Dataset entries
------------

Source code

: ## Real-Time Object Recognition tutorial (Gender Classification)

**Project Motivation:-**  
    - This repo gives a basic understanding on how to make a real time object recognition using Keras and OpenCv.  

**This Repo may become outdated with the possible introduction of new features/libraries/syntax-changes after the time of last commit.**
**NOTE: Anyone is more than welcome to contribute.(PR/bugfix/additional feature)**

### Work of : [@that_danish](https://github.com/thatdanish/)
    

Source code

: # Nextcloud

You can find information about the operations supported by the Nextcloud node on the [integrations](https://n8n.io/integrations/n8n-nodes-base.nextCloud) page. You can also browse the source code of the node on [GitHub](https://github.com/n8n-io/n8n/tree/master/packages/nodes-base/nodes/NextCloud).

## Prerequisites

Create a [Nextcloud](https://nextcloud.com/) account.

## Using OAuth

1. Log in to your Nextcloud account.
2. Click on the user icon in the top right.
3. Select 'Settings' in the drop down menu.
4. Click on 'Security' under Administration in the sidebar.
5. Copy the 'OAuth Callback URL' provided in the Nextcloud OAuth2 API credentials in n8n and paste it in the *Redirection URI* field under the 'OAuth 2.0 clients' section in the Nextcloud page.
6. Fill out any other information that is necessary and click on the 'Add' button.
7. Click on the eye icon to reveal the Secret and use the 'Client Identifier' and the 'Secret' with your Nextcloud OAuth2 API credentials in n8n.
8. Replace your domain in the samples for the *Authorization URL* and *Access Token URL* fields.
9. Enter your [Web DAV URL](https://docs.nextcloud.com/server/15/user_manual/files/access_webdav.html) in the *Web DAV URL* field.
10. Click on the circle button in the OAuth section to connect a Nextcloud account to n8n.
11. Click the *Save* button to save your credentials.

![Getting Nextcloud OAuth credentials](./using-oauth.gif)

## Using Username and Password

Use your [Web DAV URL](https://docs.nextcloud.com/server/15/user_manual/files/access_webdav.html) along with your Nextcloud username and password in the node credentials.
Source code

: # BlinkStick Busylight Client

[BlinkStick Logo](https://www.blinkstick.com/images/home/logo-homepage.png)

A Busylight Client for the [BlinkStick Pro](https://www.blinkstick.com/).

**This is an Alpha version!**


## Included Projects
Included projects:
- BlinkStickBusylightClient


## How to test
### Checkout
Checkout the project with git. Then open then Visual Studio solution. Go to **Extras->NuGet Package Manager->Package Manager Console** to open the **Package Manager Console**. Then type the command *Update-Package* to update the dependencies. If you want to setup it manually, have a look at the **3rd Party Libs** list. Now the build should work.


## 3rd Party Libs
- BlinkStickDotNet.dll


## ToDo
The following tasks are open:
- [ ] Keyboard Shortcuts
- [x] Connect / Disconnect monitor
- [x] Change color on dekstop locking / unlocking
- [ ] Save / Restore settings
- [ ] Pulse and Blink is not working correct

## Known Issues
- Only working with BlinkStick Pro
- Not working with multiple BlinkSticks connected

------------

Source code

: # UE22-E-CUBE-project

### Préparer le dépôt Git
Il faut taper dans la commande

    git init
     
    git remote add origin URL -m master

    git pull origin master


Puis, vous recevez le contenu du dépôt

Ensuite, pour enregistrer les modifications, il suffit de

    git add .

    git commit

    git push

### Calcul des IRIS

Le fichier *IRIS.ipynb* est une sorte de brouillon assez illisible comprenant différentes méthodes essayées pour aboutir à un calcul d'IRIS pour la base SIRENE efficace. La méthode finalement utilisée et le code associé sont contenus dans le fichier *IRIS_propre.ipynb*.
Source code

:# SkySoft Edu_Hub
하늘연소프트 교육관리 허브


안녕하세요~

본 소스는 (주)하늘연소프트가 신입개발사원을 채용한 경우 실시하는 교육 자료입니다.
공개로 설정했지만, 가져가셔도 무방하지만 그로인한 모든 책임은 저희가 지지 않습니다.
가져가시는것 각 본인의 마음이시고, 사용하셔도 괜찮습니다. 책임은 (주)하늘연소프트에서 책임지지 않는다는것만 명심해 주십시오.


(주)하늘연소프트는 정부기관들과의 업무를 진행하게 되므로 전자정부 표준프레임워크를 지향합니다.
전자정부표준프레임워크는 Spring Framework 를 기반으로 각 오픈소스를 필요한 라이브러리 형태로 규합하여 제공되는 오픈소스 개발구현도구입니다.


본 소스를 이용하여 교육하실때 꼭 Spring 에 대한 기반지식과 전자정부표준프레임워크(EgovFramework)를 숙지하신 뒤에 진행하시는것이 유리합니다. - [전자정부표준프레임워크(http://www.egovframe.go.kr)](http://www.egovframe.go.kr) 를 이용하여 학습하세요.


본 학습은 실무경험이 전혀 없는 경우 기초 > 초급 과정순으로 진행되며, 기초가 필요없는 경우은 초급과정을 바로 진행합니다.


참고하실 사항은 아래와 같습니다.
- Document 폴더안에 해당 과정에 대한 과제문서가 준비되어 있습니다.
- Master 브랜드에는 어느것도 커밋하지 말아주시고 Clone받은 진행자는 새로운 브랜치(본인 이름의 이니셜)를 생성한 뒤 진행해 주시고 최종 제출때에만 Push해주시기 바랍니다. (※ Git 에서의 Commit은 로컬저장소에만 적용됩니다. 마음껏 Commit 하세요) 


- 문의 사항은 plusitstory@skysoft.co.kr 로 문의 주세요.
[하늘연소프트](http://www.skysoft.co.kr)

------------

Action item: How many lines of the entries include the string "working"? Answer with a number and no other words.

Written answer: 3